To “get rid of things” is to get closer to who we truly are, to be able to see within, beyond the shroud of illusion.

There is a beautiful simplicity that derives from the knowing that we do not have to search for “wisdom” or “truth” at all, we are the embodiments of it, we are it.

The Power In Asking Questions

“Sometimes questions are more important than answers.”

– Nancy Willard

I’m sure that many of you have heard the saying, “sometimes the questions are more important than the answers,” as have I; Before I realized the extent to how true and impactful this message actually was.

I have found that asking myself questions is the easiest way to become aware of unconscious patterns.

I also made the connection that the wording I used when posing the question played a major role in what I was able to uncover within myself.

For example: Whenever I feel feelings such as fear or anxiety arising within me, I simply ask myself the question, What am I so afraid of? Whenever I ask myself this question, all feelings of fear and anxiety dissipate within me.

Another example is when I catch myself having a difficult time being genuine or authentic with my words, or simply not sure which direction I want to go in. Whenever I feel this way, I pose to myself the question, “What are my true intentions?Whenever I ask myself this question, a sense of clarity comes over me, and I am able to honestly work towards and communicate my goals and expectations.

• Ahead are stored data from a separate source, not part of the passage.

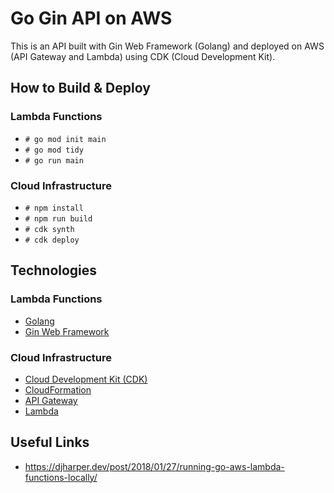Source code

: # Go Gin API on AWS

This is an API built with Gin Web Framework (Golang) and deployed on AWS (API Gateway and Lambda) using CDK (Cloud Development Kit).

## How to Build & Deploy
### Lambda Functions

- `# go mod init main`
- `# go mod tidy`
- `# go run main`

### Cloud Infrastructure

- `# npm install`
- `# npm run build`
- `# cdk synth`
- `# cdk deploy`

## Technologies

### Lambda Functions

- [Golang](https://go.dev)
- [Gin Web Framework](https://github.com/gin-gonic/gin)

### Cloud Infrastructure

- [Cloud Development Kit (CDK)](https://docs.aws.amazon.com/cdk/v2/guide/home.html)
- [CloudFormation](https://aws.amazon.com/cloudformation/)
- [API Gateway](https://aws.amazon.com/api-gateway)
- [Lambda](https://aws.amazon.com/lambda)

## Useful Links
- https://djharper.dev/post/2018/01/27/running-go-aws-lambda-functions-locally/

So often we spend our time unconsciously avoiding or ignoring thoughts or emotions that we don’t like, instead of confronting them with the presence of awareness.

One way to confront these thoughts or emotions with the presence of awareness is by asking ourselves questions. Once we address this cause of suffering by asking ourselves the right questions, we create an internal shift allowing inner peace to take over.

These are just a couple of examples that I use often within my own life, but the power of questions don’t just apply when asking questions to myself, but sending a question out to the universe as well. I have found to be true that whenever I send a question out into the universe, even if the answer may not be direct, I always receive an answer in some form. Although from my own experience, I would say that the simplest and most effective way to use the power of questions to benefit one’s life is by posing them to themselves.

When posing a question to oneself, I have found that the most effective way to do so was by asking it internally, in the form of thought.

Although it is true that we are not our thoughts, as Eckhart Tolle and many others influential teachers express, our mind can still be used as a tool for good.

One does not have to verbalize the question that they are posing to themselves out loud in order for it to have a positive impact, asking the question in the form of internal thought is just as effective, if not more.

The possibilities for the questions that can be posed are endless, whether it be from something as vague as “What do I want?” to something as specific as “What am I feeling?“. At the end of the day, pose whatever question calls to you! We are all on our own individual journeys and thus are looking for our own individual answers that relate to our own individual experiences, so we will all have very different questions to ask, and that is the beauty of it.


I hope this helps. All my love and namaste.

The Power of Self-Discipline

To have self-discipline is to honor and encourage oneself, while being consistent with one’s own word.

The truth about self-discipline is that one simply has to do it. There is no thinking when it comes to making decisions that honors oneself, they either make it or they don’t.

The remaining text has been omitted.